Take the line that has "Legion Slim 5" in it and every line after it to the end of the entries, and reproduce them exactly.

----

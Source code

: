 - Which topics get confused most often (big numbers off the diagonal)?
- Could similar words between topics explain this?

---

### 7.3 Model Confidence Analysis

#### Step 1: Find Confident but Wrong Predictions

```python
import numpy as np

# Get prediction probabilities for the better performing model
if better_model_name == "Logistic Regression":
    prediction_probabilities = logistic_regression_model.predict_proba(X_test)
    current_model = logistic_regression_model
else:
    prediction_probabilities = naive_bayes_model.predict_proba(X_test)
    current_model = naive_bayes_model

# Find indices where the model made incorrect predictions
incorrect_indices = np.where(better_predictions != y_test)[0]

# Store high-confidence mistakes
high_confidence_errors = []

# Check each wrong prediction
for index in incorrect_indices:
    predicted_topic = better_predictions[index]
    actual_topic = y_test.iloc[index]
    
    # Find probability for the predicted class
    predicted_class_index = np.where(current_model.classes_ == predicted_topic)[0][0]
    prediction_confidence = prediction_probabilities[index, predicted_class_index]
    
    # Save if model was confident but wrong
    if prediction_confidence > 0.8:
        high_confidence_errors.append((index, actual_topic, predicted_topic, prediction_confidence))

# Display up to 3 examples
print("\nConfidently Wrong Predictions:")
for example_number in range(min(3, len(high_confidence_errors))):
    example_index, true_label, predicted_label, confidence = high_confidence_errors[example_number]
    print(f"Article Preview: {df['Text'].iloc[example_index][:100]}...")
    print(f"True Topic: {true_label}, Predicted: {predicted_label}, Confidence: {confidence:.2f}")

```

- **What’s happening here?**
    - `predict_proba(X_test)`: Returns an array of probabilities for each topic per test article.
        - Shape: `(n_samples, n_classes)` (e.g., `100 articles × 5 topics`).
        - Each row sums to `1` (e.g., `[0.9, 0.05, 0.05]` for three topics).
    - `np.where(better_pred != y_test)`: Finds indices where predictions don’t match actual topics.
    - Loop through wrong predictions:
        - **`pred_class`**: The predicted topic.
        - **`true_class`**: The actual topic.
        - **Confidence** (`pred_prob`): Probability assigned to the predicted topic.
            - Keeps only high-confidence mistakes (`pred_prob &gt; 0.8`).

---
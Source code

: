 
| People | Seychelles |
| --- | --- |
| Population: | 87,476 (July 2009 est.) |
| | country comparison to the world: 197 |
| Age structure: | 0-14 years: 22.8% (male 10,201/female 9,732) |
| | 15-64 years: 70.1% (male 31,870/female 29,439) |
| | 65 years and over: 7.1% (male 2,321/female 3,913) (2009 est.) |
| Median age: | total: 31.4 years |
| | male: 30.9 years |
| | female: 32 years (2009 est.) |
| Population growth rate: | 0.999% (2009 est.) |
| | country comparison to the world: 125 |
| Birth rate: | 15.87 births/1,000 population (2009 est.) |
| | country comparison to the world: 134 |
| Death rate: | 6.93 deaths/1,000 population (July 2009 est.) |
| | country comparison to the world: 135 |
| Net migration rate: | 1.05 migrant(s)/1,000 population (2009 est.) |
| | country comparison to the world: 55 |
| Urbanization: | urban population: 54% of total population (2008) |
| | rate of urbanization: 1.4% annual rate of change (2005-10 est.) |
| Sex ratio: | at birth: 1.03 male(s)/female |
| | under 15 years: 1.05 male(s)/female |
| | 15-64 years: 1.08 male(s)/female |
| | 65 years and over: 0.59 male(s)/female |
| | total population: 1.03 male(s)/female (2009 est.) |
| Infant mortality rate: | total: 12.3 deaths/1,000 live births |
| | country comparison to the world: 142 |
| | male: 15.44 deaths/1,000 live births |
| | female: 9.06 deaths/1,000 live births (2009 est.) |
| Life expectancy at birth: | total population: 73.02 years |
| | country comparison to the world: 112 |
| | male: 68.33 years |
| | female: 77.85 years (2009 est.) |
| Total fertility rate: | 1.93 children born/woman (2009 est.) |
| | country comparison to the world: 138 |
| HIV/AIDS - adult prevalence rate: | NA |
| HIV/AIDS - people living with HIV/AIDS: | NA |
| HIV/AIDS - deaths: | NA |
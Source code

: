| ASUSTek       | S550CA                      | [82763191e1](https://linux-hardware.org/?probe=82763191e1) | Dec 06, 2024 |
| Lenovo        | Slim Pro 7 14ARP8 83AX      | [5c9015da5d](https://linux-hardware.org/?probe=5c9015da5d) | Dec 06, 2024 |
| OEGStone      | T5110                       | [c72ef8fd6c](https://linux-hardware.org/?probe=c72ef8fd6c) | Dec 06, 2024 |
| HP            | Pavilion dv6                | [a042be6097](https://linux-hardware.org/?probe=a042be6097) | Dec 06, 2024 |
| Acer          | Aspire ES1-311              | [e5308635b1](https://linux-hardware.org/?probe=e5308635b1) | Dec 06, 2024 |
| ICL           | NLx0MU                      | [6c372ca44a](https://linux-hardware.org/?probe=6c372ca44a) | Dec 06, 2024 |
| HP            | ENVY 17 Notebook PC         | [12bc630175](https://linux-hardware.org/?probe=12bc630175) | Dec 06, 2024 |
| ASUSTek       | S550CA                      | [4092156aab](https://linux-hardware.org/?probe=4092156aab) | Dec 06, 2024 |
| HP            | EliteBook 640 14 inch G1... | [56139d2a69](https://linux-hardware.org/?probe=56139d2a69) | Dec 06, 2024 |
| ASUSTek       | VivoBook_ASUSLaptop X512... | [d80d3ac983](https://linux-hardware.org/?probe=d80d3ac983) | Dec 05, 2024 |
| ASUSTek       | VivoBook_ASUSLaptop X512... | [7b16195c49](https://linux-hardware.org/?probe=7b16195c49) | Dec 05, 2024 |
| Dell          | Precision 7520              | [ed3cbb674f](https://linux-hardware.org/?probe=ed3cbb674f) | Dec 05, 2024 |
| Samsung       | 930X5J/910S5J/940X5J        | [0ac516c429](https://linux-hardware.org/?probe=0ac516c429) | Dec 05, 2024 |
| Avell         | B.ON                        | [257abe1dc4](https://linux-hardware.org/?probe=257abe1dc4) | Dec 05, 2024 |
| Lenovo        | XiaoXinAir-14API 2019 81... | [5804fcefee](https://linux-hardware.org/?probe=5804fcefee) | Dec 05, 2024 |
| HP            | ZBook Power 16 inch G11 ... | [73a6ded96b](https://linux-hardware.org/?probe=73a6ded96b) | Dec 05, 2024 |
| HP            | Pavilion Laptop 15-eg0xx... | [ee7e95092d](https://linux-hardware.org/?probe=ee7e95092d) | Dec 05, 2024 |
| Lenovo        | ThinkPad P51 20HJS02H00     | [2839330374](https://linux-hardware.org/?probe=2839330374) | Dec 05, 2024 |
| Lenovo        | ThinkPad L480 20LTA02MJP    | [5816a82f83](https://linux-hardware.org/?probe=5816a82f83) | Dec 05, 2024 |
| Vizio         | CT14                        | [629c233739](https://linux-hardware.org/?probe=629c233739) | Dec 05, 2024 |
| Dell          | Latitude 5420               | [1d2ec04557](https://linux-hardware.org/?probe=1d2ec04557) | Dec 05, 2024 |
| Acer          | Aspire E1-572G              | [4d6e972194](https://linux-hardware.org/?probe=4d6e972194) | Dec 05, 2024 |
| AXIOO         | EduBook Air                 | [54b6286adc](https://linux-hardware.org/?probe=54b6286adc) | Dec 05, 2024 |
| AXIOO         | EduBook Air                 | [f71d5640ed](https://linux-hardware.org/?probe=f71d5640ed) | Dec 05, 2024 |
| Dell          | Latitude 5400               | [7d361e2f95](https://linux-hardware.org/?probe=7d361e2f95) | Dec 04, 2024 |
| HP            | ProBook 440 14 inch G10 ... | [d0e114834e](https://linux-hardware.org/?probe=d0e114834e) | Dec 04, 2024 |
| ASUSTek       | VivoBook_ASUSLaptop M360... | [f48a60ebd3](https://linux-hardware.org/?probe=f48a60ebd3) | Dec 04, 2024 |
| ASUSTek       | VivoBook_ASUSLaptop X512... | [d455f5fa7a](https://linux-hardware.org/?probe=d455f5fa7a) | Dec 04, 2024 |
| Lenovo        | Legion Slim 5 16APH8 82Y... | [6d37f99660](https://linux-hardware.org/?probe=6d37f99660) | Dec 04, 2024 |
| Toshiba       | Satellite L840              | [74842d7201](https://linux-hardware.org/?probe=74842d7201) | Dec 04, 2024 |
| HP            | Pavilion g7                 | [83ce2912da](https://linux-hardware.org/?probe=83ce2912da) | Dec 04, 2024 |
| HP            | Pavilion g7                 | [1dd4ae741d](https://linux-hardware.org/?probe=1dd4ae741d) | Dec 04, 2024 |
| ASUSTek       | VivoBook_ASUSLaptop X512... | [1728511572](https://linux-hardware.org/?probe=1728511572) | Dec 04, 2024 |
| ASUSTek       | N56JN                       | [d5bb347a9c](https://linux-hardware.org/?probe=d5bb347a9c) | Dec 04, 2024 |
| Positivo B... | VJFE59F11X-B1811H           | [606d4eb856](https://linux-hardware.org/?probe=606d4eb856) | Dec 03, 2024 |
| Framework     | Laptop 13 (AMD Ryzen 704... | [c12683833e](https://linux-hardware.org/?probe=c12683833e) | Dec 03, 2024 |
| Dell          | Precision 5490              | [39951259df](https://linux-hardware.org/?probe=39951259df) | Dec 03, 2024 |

----

**Written answer:**
| Lenovo        | Legion Slim 5 16APH8 82Y... | [6d37f99660](https://linux-hardware.org/?probe=6d37f99660) | Dec 04, 2024 |
| Toshiba       | Satellite L840              | [74842d7201](https://linux-hardware.org/?probe=74842d7201) | Dec 04, 2024 |
| HP            | Pavilion g7                 | [83ce2912da](https://linux-hardware.org/?probe=83ce2912da) | Dec 04, 2024 |
| HP            | Pavilion g7                 | [1dd4ae741d](https://linux-hardware.org/?probe=1dd4ae741d) | Dec 04, 2024 |
| ASUSTek       | VivoBook_ASUSLaptop X512... | [1728511572](https://linux-hardware.org/?probe=1728511572) | Dec 04, 2024 |
| ASUSTek       | N56JN                       | [d5bb347a9c](https://linux-hardware.org/?probe=d5bb347a9c) | Dec 04, 2024 |
| Positivo B... | VJFE59F11X-B1811H           | [606d4eb856](https://linux-hardware.org/?probe=606d4eb856) | Dec 03, 2024 |
| Framework     | Laptop 13 (AMD Ryzen 704... | [c12683833e](https://linux-hardware.org/?probe=c12683833e) | Dec 03, 2024 |
| Dell          | Precision 5490              | [39951259df](https://linux-hardware.org/?probe=39951259df) | Dec 03, 2024 |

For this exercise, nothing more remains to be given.